Mezcal by Emma Janzen – review

The History, Craft and Cocktails of the World’s Ultimate Artisanal Spirit

Emma Janzen has penned a companion to the bartender’s under-utilised spirit called Mezcal. People often assume it is a brand of tequila but in fact the opposite is nearer the truth. Tequila is made from only one variety of agave, where Mezcal is allowed a broader choice and therefore a larger range of taste experiences.

MezcalThis unique spirit is produced in Mexico and has been for centuries. It wasn’t well-known outside the Americas until relatively recently.

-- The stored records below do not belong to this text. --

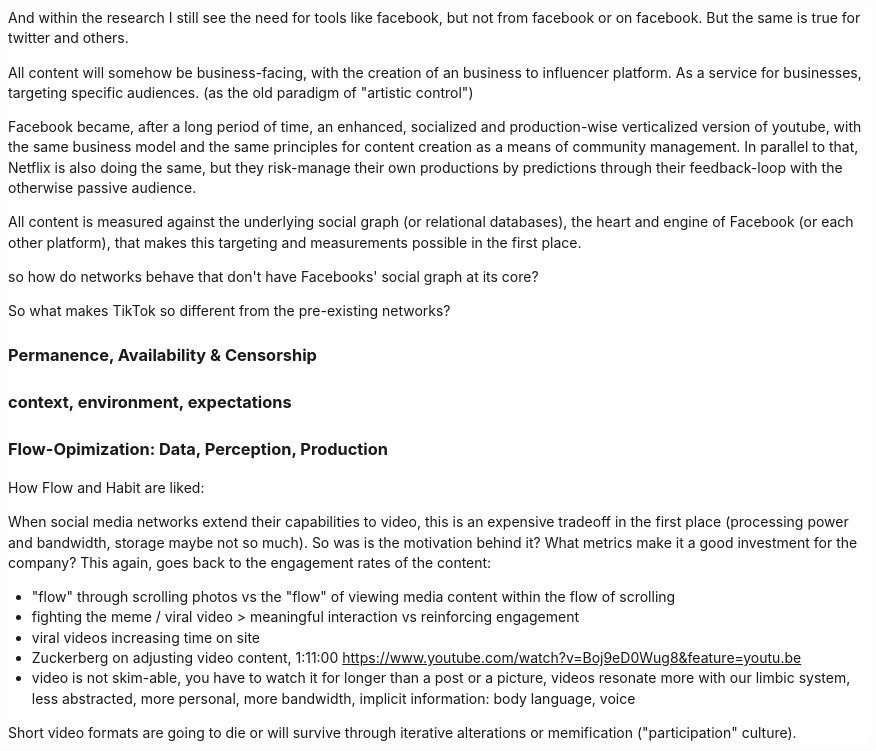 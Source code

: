 
And within the research I still see the need for tools like facebook, but not from facebook or on facebook. But the same is true for twitter and others.

All content will somehow be business-facing, with the creation of an business to influencer platform. As a service for businesses, targeting specific audiences. (as the old paradigm of "artistic control")

Facebook became, after a long period of time, an enhanced, socialized and production-wise verticalized version of youtube, with the same business model and the same principles for content creation as a means of community management. In parallel to that, Netflix is also doing the same, but they risk-manage their own productions by predictions through their feedback-loop with the otherwise passive audience.  

All content is measured against the underlying social graph (or relational databases), the heart and engine of Facebook (or each other platform), that makes this targeting and measurements possible in the first place.

so how do networks behave that don't have Facebooks' social graph at its core?

So what makes TikTok so different from the pre-existing networks?

















### Permanence, Availability & Censorship


### context, environment, expectations

### Flow-Opimization: Data, Perception, Production
How Flow and Habit are liked:

When social media networks extend their capabilities to video, this is an expensive tradeoff in the first place (processing power and bandwidth, storage maybe not so much). So was is the motivation behind it? What metrics make it a good investment for the company? This again, goes back to the engagement rates of the content:

- "flow" through scrolling photos vs the "flow" of viewing media content within the flow of scrolling
- fighting the meme / viral video > meaningful interaction vs reinforcing engagement
- viral videos increasing time on site
- Zuckerberg on adjusting video content, 1:11:00
https://www.youtube.com/watch?v=Boj9eD0Wug8&feature=youtu.be
- video is not skim-able, you have to watch it for longer than a post or a picture, videos resonate more with our limbic system, less abstracted, more personal, more bandwidth, implicit information: body language, voice

Short video formats are going to die or will survive through iterative alterations or memification ("participation" culture).
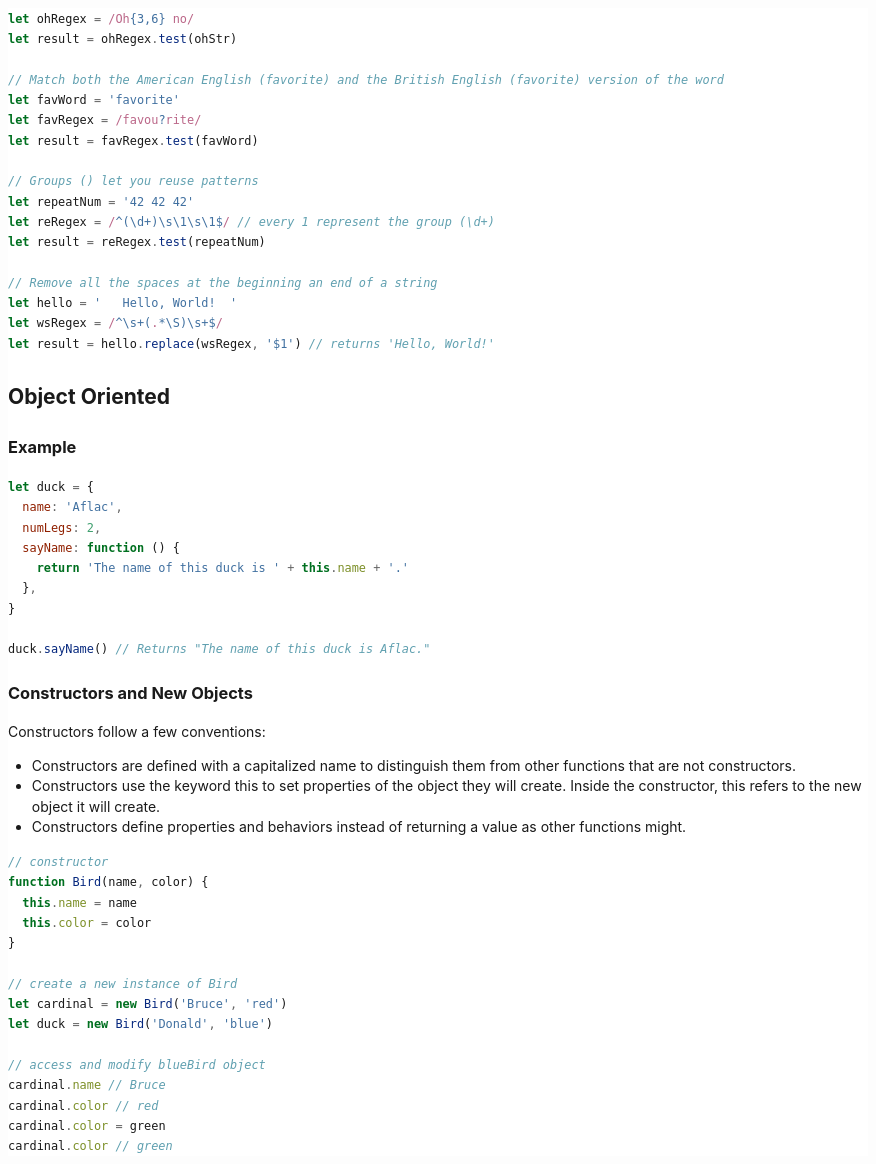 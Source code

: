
 ```javascript
let ohRegex = /Oh{3,6} no/
let result = ohRegex.test(ohStr)

// Match both the American English (favorite) and the British English (favorite) version of the word
let favWord = 'favorite'
let favRegex = /favou?rite/
let result = favRegex.test(favWord)

// Groups () let you reuse patterns
let repeatNum = '42 42 42'
let reRegex = /^(\d+)\s\1\s\1$/ // every 1 represent the group (\d+)
let result = reRegex.test(repeatNum)

// Remove all the spaces at the beginning an end of a string
let hello = '   Hello, World!  '
let wsRegex = /^\s+(.*\S)\s+$/
let result = hello.replace(wsRegex, '$1') // returns 'Hello, World!'
```

## Object Oriented

### Example

```javascript
let duck = {
  name: 'Aflac',
  numLegs: 2,
  sayName: function () {
    return 'The name of this duck is ' + this.name + '.'
  },
}

duck.sayName() // Returns "The name of this duck is Aflac."
```

### Constructors and New Objects

Constructors follow a few conventions:

- Constructors are defined with a capitalized name to distinguish them from other functions that are not constructors.
- Constructors use the keyword this to set properties of the object they will create. Inside the constructor, this refers to the new object it will create.
- Constructors define properties and behaviors instead of returning a value as other functions might.

```javascript
// constructor
function Bird(name, color) {
  this.name = name
  this.color = color
}

// create a new instance of Bird
let cardinal = new Bird('Bruce', 'red')
let duck = new Bird('Donald', 'blue')

// access and modify blueBird object
cardinal.name // Bruce
cardinal.color // red
cardinal.color = green
cardinal.color // green

``` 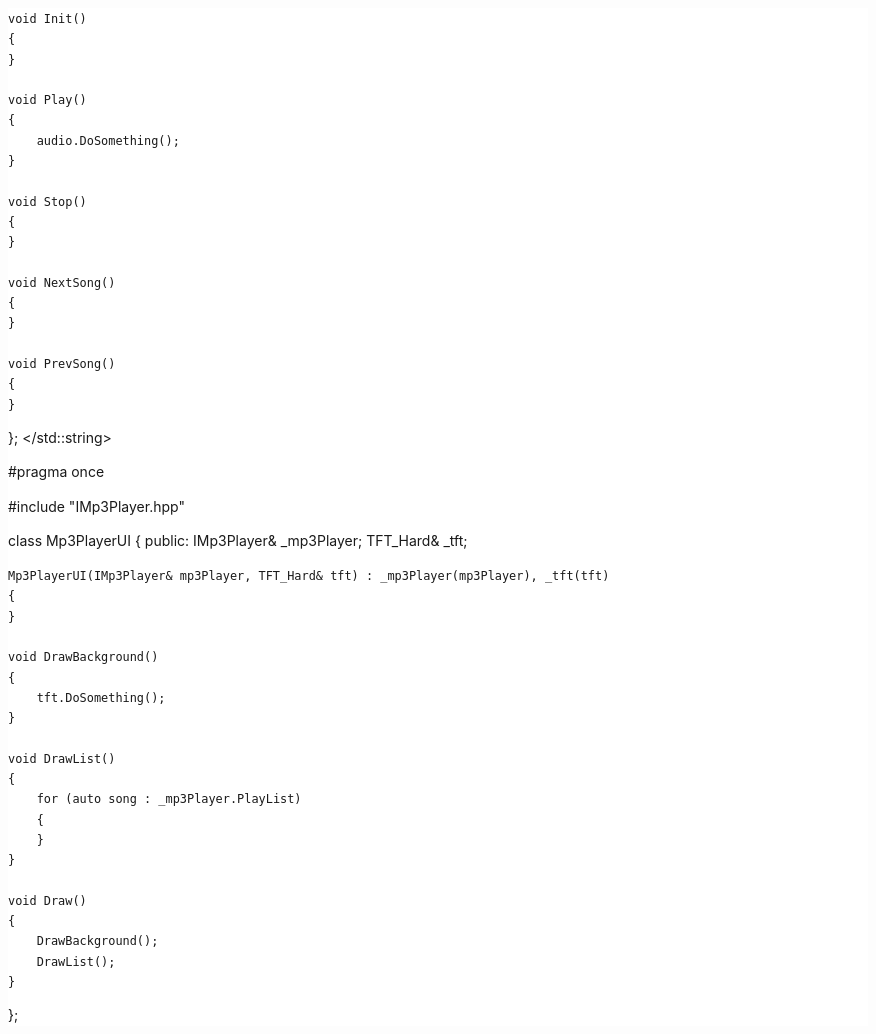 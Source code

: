 	void Init()
	{
	}

	void Play()
	{
		audio.DoSomething();
	}

	void Stop()
	{
	}

	void NextSong()
	{
	}

	void PrevSong()
	{
	}
};
</std::string>

#pragma once

#include "IMp3Player.hpp"

class Mp3PlayerUI
{
public:
	IMp3Player& _mp3Player;
	TFT_Hard& _tft;

	Mp3PlayerUI(IMp3Player& mp3Player, TFT_Hard& tft) : _mp3Player(mp3Player), _tft(tft)
	{
	}

	void DrawBackground()
	{
		tft.DoSomething();
	}

	void DrawList()
	{
		for (auto song : _mp3Player.PlayList)
		{
		}
	}

	void Draw()
	{
		DrawBackground();
		DrawList();
	}
};
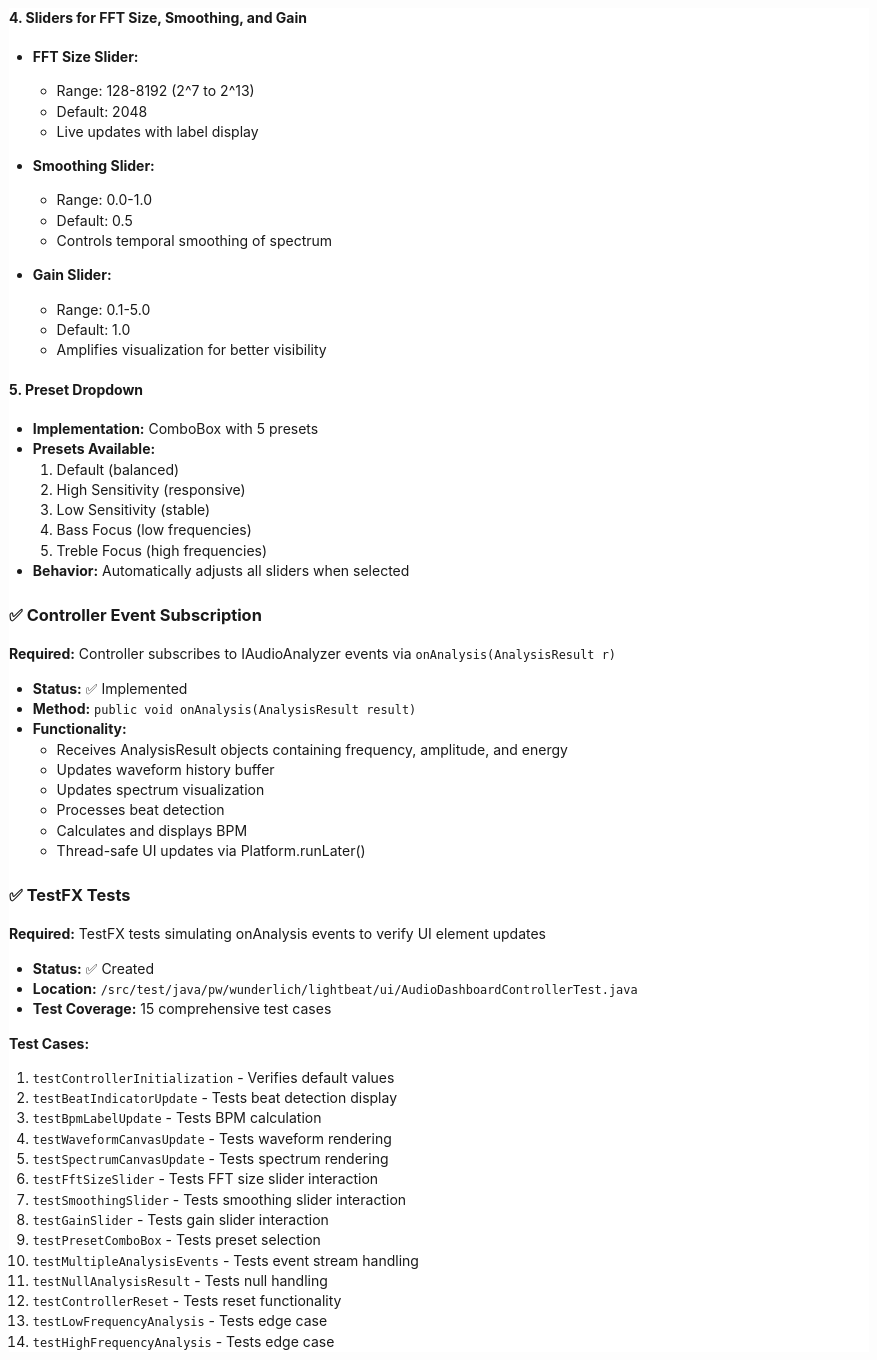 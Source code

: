 #### 4. Sliders for FFT Size, Smoothing, and Gain
- **FFT Size Slider:**
  - Range: 128-8192 (2^7 to 2^13)
  - Default: 2048
  - Live updates with label display
  
- **Smoothing Slider:**
  - Range: 0.0-1.0
  - Default: 0.5
  - Controls temporal smoothing of spectrum
  
- **Gain Slider:**
  - Range: 0.1-5.0
  - Default: 1.0
  - Amplifies visualization for better visibility

#### 5. Preset Dropdown
- **Implementation:** ComboBox with 5 presets
- **Presets Available:**
  1. Default (balanced)
  2. High Sensitivity (responsive)
  3. Low Sensitivity (stable)
  4. Bass Focus (low frequencies)
  5. Treble Focus (high frequencies)
- **Behavior:** Automatically adjusts all sliders when selected

### ✅ Controller Event Subscription

**Required:** Controller subscribes to IAudioAnalyzer events via `onAnalysis(AnalysisResult r)`
- **Status:** ✅ Implemented
- **Method:** `public void onAnalysis(AnalysisResult result)`
- **Functionality:**
  - Receives AnalysisResult objects containing frequency, amplitude, and energy
  - Updates waveform history buffer
  - Updates spectrum visualization
  - Processes beat detection
  - Calculates and displays BPM
  - Thread-safe UI updates via Platform.runLater()

### ✅ TestFX Tests

**Required:** TestFX tests simulating onAnalysis events to verify UI element updates
- **Status:** ✅ Created
- **Location:** `/src/test/java/pw/wunderlich/lightbeat/ui/AudioDashboardControllerTest.java`
- **Test Coverage:** 15 comprehensive test cases

**Test Cases:**
1. `testControllerInitialization` - Verifies default values
2. `testBeatIndicatorUpdate` - Tests beat detection display
3. `testBpmLabelUpdate` - Tests BPM calculation
4. `testWaveformCanvasUpdate` - Tests waveform rendering
5. `testSpectrumCanvasUpdate` - Tests spectrum rendering
6. `testFftSizeSlider` - Tests FFT size slider interaction
7. `testSmoothingSlider` - Tests smoothing slider interaction
8. `testGainSlider` - Tests gain slider interaction
9. `testPresetComboBox` - Tests preset selection
10. `testMultipleAnalysisEvents` - Tests event stream handling
11. `testNullAnalysisResult` - Tests null handling
12. `testControllerReset` - Tests reset functionality
13. `testLowFrequencyAnalysis` - Tests edge case
14. `testHighFrequencyAnalysis` - Tests edge case
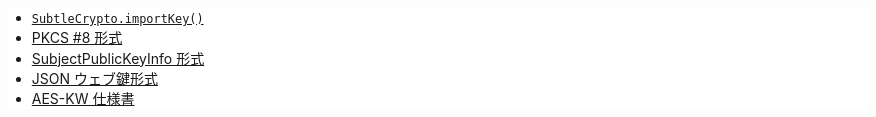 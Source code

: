 - [`SubtleCrypto.importKey()`](/ja/docs/Web/API/SubtleCrypto/importKey)
- [PKCS #8 形式](https://datatracker.ietf.org/doc/html/rfc5208)
- [SubjectPublicKeyInfo 形式](https://datatracker.ietf.org/doc/html/rfc5280#section-4.1)
- [JSON ウェブ鍵形式](https://datatracker.ietf.org/doc/html/rfc7517)
- [AES-KW 仕様書](https://datatracker.ietf.org/doc/html/rfc3394)
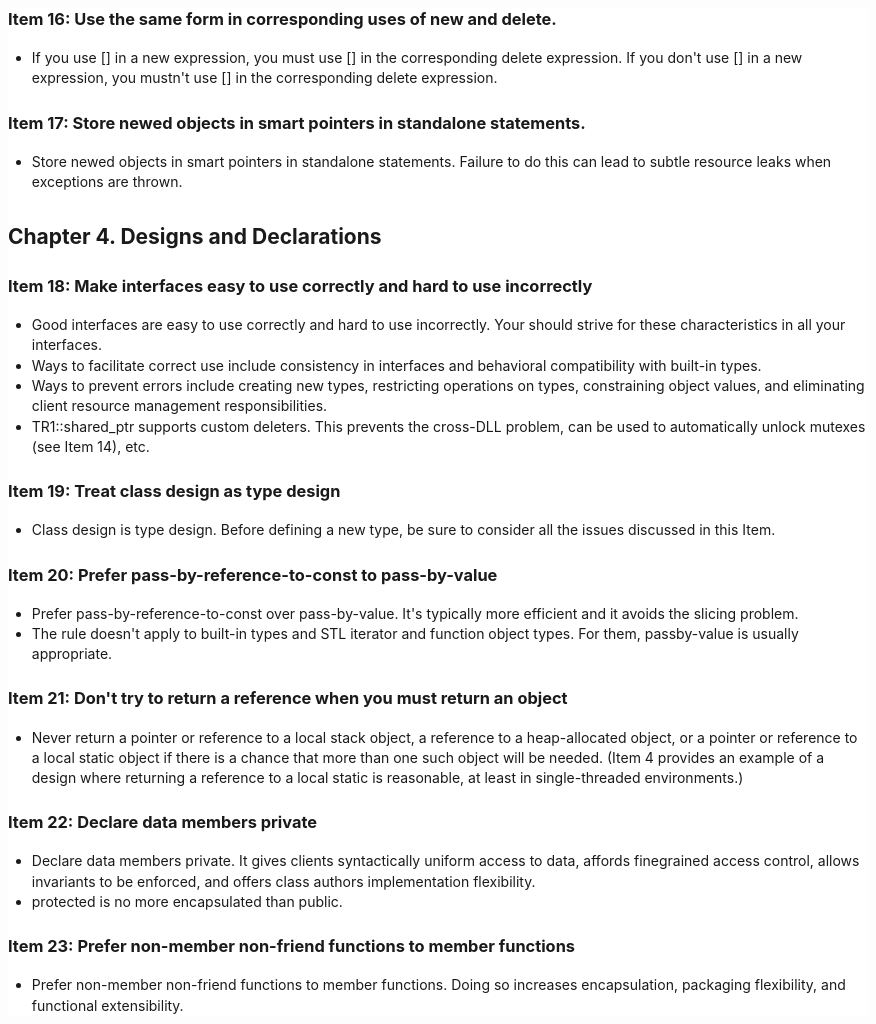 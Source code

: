 ### Item 16: Use the same form in corresponding uses of new and delete.
* If you use [] in a new expression, you must use [] in the corresponding delete expression. If you don't use [] in a new expression, you mustn't use [] in the corresponding delete expression.

### Item 17: Store newed objects in smart pointers in standalone statements.
* Store newed objects in smart pointers in standalone statements. Failure to do this can lead to subtle resource leaks when exceptions are thrown.

## Chapter 4. Designs and Declarations
### Item 18: Make interfaces easy to use correctly and hard to use incorrectly
* Good interfaces are easy to use correctly and hard to use incorrectly. Your should strive for these characteristics in all your interfaces.
* Ways to facilitate correct use include consistency in interfaces and behavioral compatibility with built-in types.
* Ways to prevent errors include creating new types, restricting operations on types, constraining object values, and eliminating client resource management responsibilities.
* TR1::shared_ptr supports custom deleters. This prevents the cross-DLL problem, can be used to automatically unlock mutexes (see Item 14), etc.

### Item 19: Treat class design as type design
* Class design is type design. Before defining a new type, be sure to consider all the issues discussed in this Item.

### Item 20: Prefer pass-by-reference-to-const to pass-by-value
* Prefer pass-by-reference-to-const over pass-by-value. It's typically more efficient and it avoids the slicing problem.
* The rule doesn't apply to built-in types and STL iterator and function object types. For them, passby-value is usually appropriate.

### Item 21: Don't try to return a reference when you must return an object
* Never return a pointer or reference to a local stack object, a reference to a heap-allocated object, or a pointer or reference to a local static object if there is a chance that more than one such object will be needed. (Item 4 provides an example of a design where returning a reference to a local static is reasonable, at least in single-threaded environments.)

### Item 22: Declare data members private
* Declare data members private. It gives clients syntactically uniform access to data, affords finegrained access control, allows invariants to be enforced, and offers class authors implementation flexibility.
* protected is no more encapsulated than public.

### Item 23: Prefer non-member non-friend functions to member functions
* Prefer non-member non-friend functions to member functions. Doing so increases encapsulation, packaging flexibility, and functional extensibility.
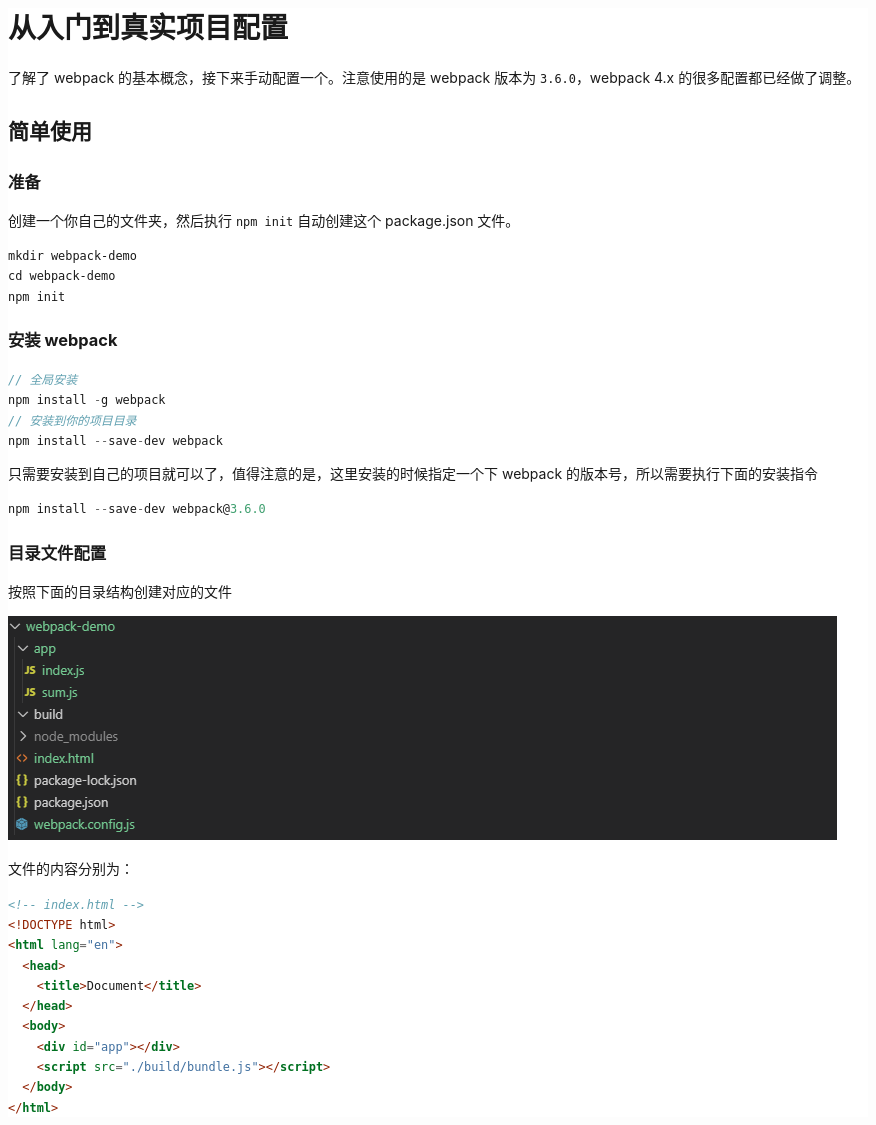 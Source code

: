 # 从入门到真实项目配置

了解了 webpack 的基本概念，接下来手动配置一个。注意使用的是 webpack 版本为 `3.6.0`，webpack 4.x 的很多配置都已经做了调整。

## 简单使用

### 准备

创建一个你自己的文件夹，然后执行 `npm init` 自动创建这个 package.json 文件。

```
mkdir webpack-demo
cd webpack-demo
npm init
```

### 安装 webpack

```js
// 全局安装
npm install -g webpack
// 安装到你的项目目录
npm install --save-dev webpack
```

只需要安装到自己的项目就可以了，值得注意的是，这里安装的时候指定一个下 webpack 的版本号，所以需要执行下面的安装指令

```js
npm install --save-dev webpack@3.6.0
```

### 目录文件配置

按照下面的目录结构创建对应的文件

![config-1](../.vuepress/public/images/webpack-config-1.png)

文件的内容分别为：

```html
<!-- index.html -->
<!DOCTYPE html>
<html lang="en">
  <head>
    <title>Document</title>
  </head>
  <body>
    <div id="app"></div>
    <script src="./build/bundle.js"></script>
  </body>
</html>
```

Most mezcal is still artisanal in nature, produced using the traditional small-batch techniques, with producers finding the raw material, agave, in the wild.

Key to the flavour profile

Emma presents the history of, and information on, the distilling process, along with a guide to some of the most popular agaves used. These different plants are key to the flavour profile of the resulting mezcal. But the bar professional will want to taste and use the spirit. The book contains dozens of cocktails to showcase the breadth of possibilities.

This is a book that barmen across the globe will likely covet. It’s an engaging volume that considers all aspects of the mezcal story, from the men who harvest the agave to those who blend and market the product. The recipes are an indispensable aspect of the book, along with suggestions for glassware and garnishes, and all written by those in the trade. Mezcal: The History, Craft and Cocktails of the World’s Ultimate Artisanal Spirit is written very much with professionals in mind. Those living in the US will welcome the list of bars stocking mezcal. For the rest of us this volume will tempt us to buy a bottle or two, and the fixin’s for a few rather delicious and complex cocktails. I have my eye on El Burro Fantasma. It uses Aperol. I have Aperol!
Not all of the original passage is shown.